>>>
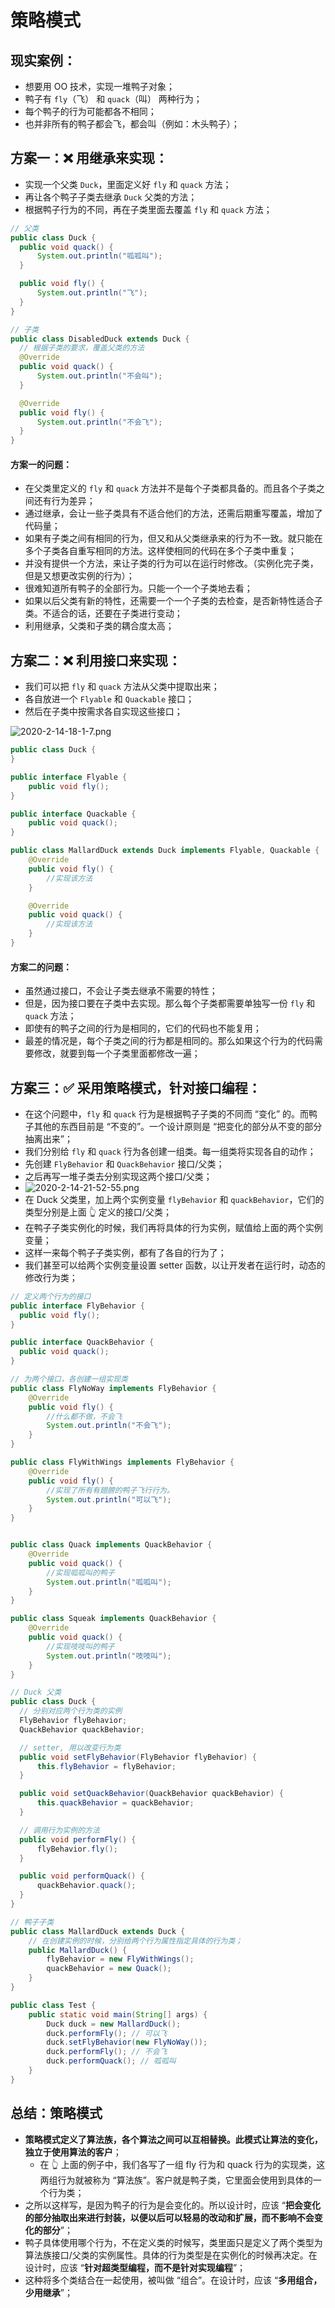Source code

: # 策略模式

## 现实案例：

- 想要用 OO 技术，实现一堆鸭子对象；
- 鸭子有 `fly`（飞） 和 `quack`（叫） 两种行为；
- 每个鸭子的行为可能都各不相同；
- 也并非所有的鸭子都会飞，都会叫（例如：木头鸭子）；

## 方案一：❌ 用继承来实现：

- 实现一个父类 `Duck`，里面定义好 `fly` 和 `quack` 方法；
- 再让各个鸭子子类去继承 `Duck` 父类的方法；
- 根据鸭子行为的不同，再在子类里面去覆盖 `fly` 和 `quack` 方法；

```java
// 父类
public class Duck {
  public void quack() {
      System.out.println("呱呱叫");
  }

  public void fly() {
      System.out.println("飞");
  }
}

// 子类
public class DisabledDuck extends Duck {
  // 根据子类的要求，覆盖父类的方法
  @Override
  public void quack() {
      System.out.println("不会叫");
  }

  @Override
  public void fly() {
      System.out.println("不会飞");
  }
}
```

#### 方案一的问题：

- 在父类里定义的 `fly` 和 `quack` 方法并不是每个子类都具备的。而且各个子类之间还有行为差异；
- 通过继承，会让一些子类具有不适合他们的方法，还需后期重写覆盖，增加了代码量；
- 如果有子类之间有相同的行为，但又和从父类继承来的行为不一致。就只能在多个子类各自重写相同的方法。这样使相同的代码在多个子类中重复；
- 并没有提供一个方法，来让子类的行为可以在运行时修改。（实例化完子类，但是又想更改实例的行为）；
- 很难知道所有鸭子的全部行为。只能一个一个子类地去看；
- 如果以后父类有新的特性，还需要一个一个子类的去检查，是否新特性适合子类。不适合的话，还要在子类进行变动；
- 利用继承，父类和子类的耦合度太高；

## 方案二：❌ 利用接口来实现：

- 我们可以把 `fly` 和 `quack` 方法从父类中提取出来；
- 各自放进一个 `Flyable` 和 `Quackable` 接口；
- 然后在子类中按需求各自实现这些接口；

![2020-2-14-18-1-7.png](https://garrik-default-imgs.oss-accelerate.aliyuncs.com/imgs/2020-2-14-18-1-7.png)

```java
public class Duck {
}

public interface Flyable {
    public void fly();
}

public interface Quackable {
    public void quack();
}
```

```java
public class MallardDuck extends Duck implements Flyable, Quackable {
    @Override
    public void fly() {
        //实现该方法
    }

    @Override
    public void quack() {
        //实现该方法
    }
}
```

#### 方案二的问题：

- 虽然通过接口，不会让子类去继承不需要的特性；
- 但是，因为接口要在子类中去实现。那么每个子类都需要单独写一份 `fly` 和 `quack` 方法；
- 即使有的鸭子之间的行为是相同的，它们的代码也不能复用；
- 最差的情况是，每个子类之间的行为都是相同的。那么如果这个行为的代码需要修改，就要到每一个子类里面都修改一遍；

## 方案三：✅ 采用策略模式，针对接口编程：

- 在这个问题中，`fly` 和 `quack` 行为是根据鸭子子类的不同而 “变化” 的。而鸭子其他的东西目前是 “不变的”。一个设计原则是 “把变化的部分从不变的部分抽离出来”；
- 我们分别给 `fly` 和 `quack` 行为各创建一组类。每一组类将实现各自的动作；
- 先创建 `FlyBehavior` 和 `QuackBehavior` 接口/父类；
- 之后再写一堆子类去分别实现这两个接口/父类；
- ![2020-2-14-21-52-55.png](https://garrik-default-imgs.oss-accelerate.aliyuncs.com/imgs/2020-2-14-21-52-55.png)
- 在 Duck 父类里，加上两个实例变量 `flyBehavior` 和 `quackBehavior`，它们的类型分别是上面 👆 定义的接口/父类；
- 在鸭子子类实例化的时候，我们再将具体的行为实例，赋值给上面的两个实例变量；
- 这样一来每个鸭子子类实例，都有了各自的行为了；
- 我们甚至可以给两个实例变量设置 setter 函数，以让开发者在运行时，动态的修改行为类；

```java
// 定义两个行为的接口
public interface FlyBehavior {
  public void fly();
}

public interface QuackBehavior {
  public void quack();
}
```

```java
// 为两个接口，各创建一组实现类
public class FlyNoWay implements FlyBehavior {
    @Override
    public void fly() {
        //什么都不做，不会飞
        System.out.println("不会飞");
    }
}

public class FlyWithWings implements FlyBehavior {
    @Override
    public void fly() {
        //实现了所有有翅膀的鸭子飞行行为。
        System.out.println("可以飞");
    }
}


public class Quack implements QuackBehavior {
    @Override
    public void quack() {
        //实现呱呱叫的鸭子
        System.out.println("呱呱叫");
    }
}

public class Squeak implements QuackBehavior {
    @Override
    public void quack() {
        //实现吱吱叫的鸭子
        System.out.println("吱吱叫");
    }
}
```

```java
// Duck 父类
public class Duck {
  // 分别对应两个行为类的实例
  FlyBehavior flyBehavior;
  QuackBehavior quackBehavior;

  // setter, 用以改变行为类
  public void setFlyBehavior(FlyBehavior flyBehavior) {
      this.flyBehavior = flyBehavior;
  }

  public void setQuackBehavior(QuackBehavior quackBehavior) {
      this.quackBehavior = quackBehavior;
  }

  // 调用行为实例的方法
  public void performFly() {
      flyBehavior.fly();
  }

  public void performQuack() {
      quackBehavior.quack();
  }
}
```

```java
// 鸭子子类
public class MallardDuck extends Duck {
    // 在创建实例的时候，分别给两个行为属性指定具体的行为类；
    public MallardDuck() {
        flyBehavior = new FlyWithWings();
        quackBehavior = new Quack();
    }
}
```

```java
public class Test {
    public static void main(String[] args) {
        Duck duck = new MallardDuck();
        duck.performFly(); // 可以飞
        duck.setFlyBehavior(new FlyNoWay());
        duck.performFly(); // 不会飞
        duck.performQuack(); // 呱呱叫
    }
}
```

## 总结：策略模式

- **策略模式定义了算法族，各个算法之间可以互相替换。此模式让算法的变化，独立于使用算法的客户**；
  - 在 👆 上面的例子中，我们各写了一组 fly 行为和 quack 行为的实现类，这两组行为就被称为 “算法族”。客户就是鸭子类，它里面会使用到具体的一个行为类；
- 之所以这样写，是因为鸭子的行为是会变化的。所以设计时，应该 “**把会变化的部分抽取出来进行封装，以便以后可以轻易的改动和扩展，而不影响不会变化的部分**”；
- 鸭子具体使用哪个行为，不在定义类的时候写，类里面只是定义了两个类型为算法族接口/父类的实例属性。具体的行为类型是在实例化的时候再决定。在设计时，应该 “**针对超类型编程，而不是针对实现编程**”；
- 这种将多个类结合在一起使用，被叫做 “组合”。在设计时，应该 “**多用组合，少用继承**”；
<<<
**Exercise description**
Make an exact copy of the records, pictures excluded.

**Task solution**
Source code

: # 策略模式

## 现实案例：

- 想要用 OO 技术，实现一堆鸭子对象；
- 鸭子有 `fly`（飞） 和 `quack`（叫） 两种行为；
- 每个鸭子的行为可能都各不相同；
- 也并非所有的鸭子都会飞，都会叫（例如：木头鸭子）；

## 方案一：❌ 用继承来实现：

- 实现一个父类 `Duck`，里面定义好 `fly` 和 `quack` 方法；
- 再让各个鸭子子类去继承 `Duck` 父类的方法；
- 根据鸭子行为的不同，再在子类里面去覆盖 `fly` 和 `quack` 方法；

```java
// 父类
public class Duck {
  public void quack() {
      System.out.println("呱呱叫");
  }

  public void fly() {
      System.out.println("飞");
  }
}

// 子类
public class DisabledDuck extends Duck {
  // 根据子类的要求，覆盖父类的方法
  @Override
  public void quack() {
      System.out.println("不会叫");
  }

  @Override
  public void fly() {
      System.out.println("不会飞");
  }
}
```

#### 方案一的问题：

- 在父类里定义的 `fly` 和 `quack` 方法并不是每个子类都具备的。而且各个子类之间还有行为差异；
- 通过继承，会让一些子类具有不适合他们的方法，还需后期重写覆盖，增加了代码量；
- 如果有子类之间有相同的行为，但又和从父类继承来的行为不一致。就只能在多个子类各自重写相同的方法。这样使相同的代码在多个子类中重复；
- 并没有提供一个方法，来让子类的行为可以在运行时修改。（实例化完子类，但是又想更改实例的行为）；
- 很难知道所有鸭子的全部行为。只能一个一个子类地去看；
- 如果以后父类有新的特性，还需要一个一个子类的去检查，是否新特性适合子类。不适合的话，还要在子类进行变动；
- 利用继承，父类和子类的耦合度太高；

## 方案二：❌ 利用接口来实现：

- 我们可以把 `fly` 和 `quack` 方法从父类中提取出来；
- 各自放进一个 `Flyable` 和 `Quackable` 接口；
- 然后在子类中按需求各自实现这些接口；

![2020-2-14-18-1-7.png](https://garrik-default-imgs.oss-accelerate.aliyuncs.com/imgs/2020-2-14-18-1-7.png)

```java
public class Duck {
}

public interface Flyable {
    public void fly();
}

public interface Quackable {
    public void quack();
}
```

```java
public class MallardDuck extends Duck implements Flyable, Quackable {
    @Override
    public void fly() {
        //实现该方法
    }

    @Override
    public void quack() {
        //实现该方法
    }
}
```

#### 方案二的问题：

- 虽然通过接口，不会让子类去继承不需要的特性；
- 但是，因为接口要在子类中去实现。那么每个子类都需要单独写一份 `fly` 和 `quack` 方法；
- 即使有的鸭子之间的行为是相同的，它们的代码也不能复用；
- 最差的情况是，每个子类之间的行为都是相同的。那么如果这个行为的代码需要修改，就要到每一个子类里面都修改一遍；

## 方案三：✅ 采用策略模式，针对接口编程：

- 在这个问题中，`fly` 和 `quack` 行为是根据鸭子子类的不同而 “变化” 的。而鸭子其他的东西目前是 “不变的”。一个设计原则是 “把变化的部分从不变的部分抽离出来”；
- 我们分别给 `fly` 和 `quack` 行为各创建一组类。每一组类将实现各自的动作；
- 先创建 `FlyBehavior` 和 `QuackBehavior` 接口/父类；
- 之后再写一堆子类去分别实现这两个接口/父类；
- ![2020-2-14-21-52-55.png](https://garrik-default-imgs.oss-accelerate.aliyuncs.com/imgs/2020-2-14-21-52-55.png)
- 在 Duck 父类里，加上两个实例变量 `flyBehavior` 和 `quackBehavior`，它们的类型分别是上面 👆 定义的接口/父类；
- 在鸭子子类实例化的时候，我们再将具体的行为实例，赋值给上面的两个实例变量；
- 这样一来每个鸭子子类实例，都有了各自的行为了；
- 我们甚至可以给两个实例变量设置 setter 函数，以让开发者在运行时，动态的修改行为类；

```java
// 定义两个行为的接口
public interface FlyBehavior {
  public void fly();
}

public interface QuackBehavior {
  public void quack();
}
```

```java
// 为两个接口，各创建一组实现类
public class FlyNoWay implements FlyBehavior {
    @Override
    public void fly() {
        //什么都不做，不会飞
        System.out.println("不会飞");
    }
}

public class FlyWithWings implements FlyBehavior {
    @Override
    public void fly() {
        //实现了所有有翅膀的鸭子飞行行为。
        System.out.println("可以飞");
    }
}


public class Quack implements QuackBehavior {
    @Override
    public void quack() {
        //实现呱呱叫的鸭子
        System.out.println("呱呱叫");
    }
}

public class Squeak implements QuackBehavior {
    @Override
    public void quack() {
        //实现吱吱叫的鸭子
        System.out.println("吱吱叫");
    }
}
```

```java
// Duck 父类
public class Duck {
  // 分别对应两个行为类的实例
  FlyBehavior flyBehavior;
  QuackBehavior quackBehavior;

  // setter, 用以改变行为类
  public void setFlyBehavior(FlyBehavior flyBehavior) {
      this.flyBehavior = flyBehavior;
  }

  public void setQuackBehavior(QuackBehavior quackBehavior) {
      this.quackBehavior = quackBehavior;
  }

  // 调用行为实例的方法
  public void performFly() {
      flyBehavior.fly();
  }

  public void performQuack() {
      quackBehavior.quack();
  }
}
```

```java
// 鸭子子类
public class MallardDuck extends Duck {
    // 在创建实例的时候，分别给两个行为属性指定具体的行为类；
    public MallardDuck() {
        flyBehavior = new FlyWithWings();
        quackBehavior = new Quack();
    }
}
```

```java
public class Test {
    public static void main(String[] args) {
        Duck duck = new MallardDuck();
        duck.performFly(); // 可以飞
        duck.setFlyBehavior(new FlyNoWay());
        duck.performFly(); // 不会飞
        duck.performQuack(); // 呱呱叫
    }
}
```

## 总结：策略模式

- **策略模式定义了算法族，各个算法之间可以互相替换。此模式让算法的变化，独立于使用算法的客户**；
  - 在 👆 上面的例子中，我们各写了一组 fly 行为和 quack 行为的实现类，这两组行为就被称为 “算法族”。客户就是鸭子类，它里面会使用到具体的一个行为类；
- 之所以这样写，是因为鸭子的行为是会变化的。所以设计时，应该 “**把会变化的部分抽取出来进行封装，以便以后可以轻易的改动和扩展，而不影响不会变化的部分**”；
- 鸭子具体使用哪个行为，不在定义类的时候写，类里面只是定义了两个类型为算法族接口/父类的实例属性。具体的行为类型是在实例化的时候再决定。在设计时，应该 “**针对超类型编程，而不是针对实现编程**”；
- 这种将多个类结合在一起使用，被叫做 “组合”。在设计时，应该 “**多用组合，少用继承**”；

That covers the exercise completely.